We recently got an email from our IT department that our workstation OSes will be getting upgraded from Ubuntu 18.04 MATE to Ubuntu 20.04 GNOME. As much as I love MATE and how lightweight it is (LinuxScoop makes wonderful OS overview videos), I also like the “visuals” of GNOME. My personal laptop already runs Ubuntu 20.04 GNOME, so I am excited to have it on my lab workstation as well.
However, this OS upgrade also means that we have to backup our workstations since the drives will be wiped. Our research group has a generous storage space allocation on Compute Canada’s Cedar, so storage is not a big issue. The problem is: Cedar’s long-term storage space is a “tape-based backup system”, so there is a strict limit on the number of files we can store there. Therefore, the best strategy is to create tar archives of our data and store those on Cedar.
Unfortunately, both my drives: /local-scratch (1 TB SSD) and /local-scratch2 (2 TB HDD) are over 80% full, so I do not have the space to first create a local tar.gz archive and then transfer it to Cedar.
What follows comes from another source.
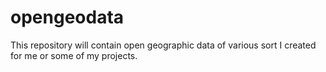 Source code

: # opengeodata

This repository will contain open geographic data of various sort I created for me or some of my projects.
Here are four different commands I used to move my data efficiently over SSH from my workstation to Cedar. They are for different scenarios and vary in sophistication from “quick and dirty” to “parallelized and automated”.
I. Basic streaming over SSH
The most important point to remember is to stop thinking of backup as two steps (i.e., Archive –> Transfer), and instead think of streams. By pipe-ing the output of the tar command directly into the ssh command, we can avoid creating an interm local tar.gz file on disk.
# Backup workstation data and SCP to Cedar without storing the (intermediate) archive on local disk.
$ tar cvf - /local-scratch2 | ssh cedar "cat > /scratch/location/local_scratch_2.tar"
II. Parallelizing the compression
The standard tar.gz uses gzip for compression, which is a single-threaded process. Most of modern workstations have multiple cores, so we can parallelize the compression process to speed up the backup process. This means that the backup speed will only be limited by the network bandwidth, not the CPU.
To parallelize the compression, we use pigz to allow utilization of multiple cores. Using it with tar is very straightforward:
# Backup workstation data and store the archive on local disk, but use more than 1 CPU process
$ tar -vc --use-compress-program="pigz -p 8" -f <ARCHIVENAME.tar.gz> <FOLDER>
This uses 8 CPU cores to compress the archive. But notice that this stores the archive on the local machine.
III. Combining the two: Parallel compression and streaming
Combining the two methods above, we can parallelize the compression and streaming process to speed up the backup process, thus maximizing CPU and network utilization, without creating an intermediate local tar.gz file.
# Backup workstation data and SCP to Cedar without storing the (intermediate) archive on local disk and use more than 1 CPU process.
tar --use-compress-program="pigz -p 8" -c <FOLDER> | ssh username@cedar.computecanada.ca "cat > /scratch/location/folder.tar.gz"
IV. Automating the process
A very realistic scenario is when we want to backup a huge directory, but creating one massive (say, 2TB) archive is risky. Therefore, it may be safer to archive each subdirectory individually and transfer them over SSH. This script below loops over each subdirectory and creates a separate archive for each one.
#!/bin/bash
for file in *; do
echo "Compressing: $file"
tar --use-compress-program="pigz -p 8" -c $file | ssh username@cedar.computecanada.ca "cat > /home/username/scratch/location/$file.tar.gz"
done
You can save this script as, say, backup_directory.sh, and place it in the directory you want to backup.
Important: Remember to set up passwordless SSH keys first, otherwise you will keep getting prompted for the password for each folder. I find DigitalOcean’s guide on this to be quite comprehensive.
Update: Can we go faster than pigz?
I recently found out about zstd, which apparently yields smaller file sizes while also being faster than pigz [source1, source2]. I should try it some time.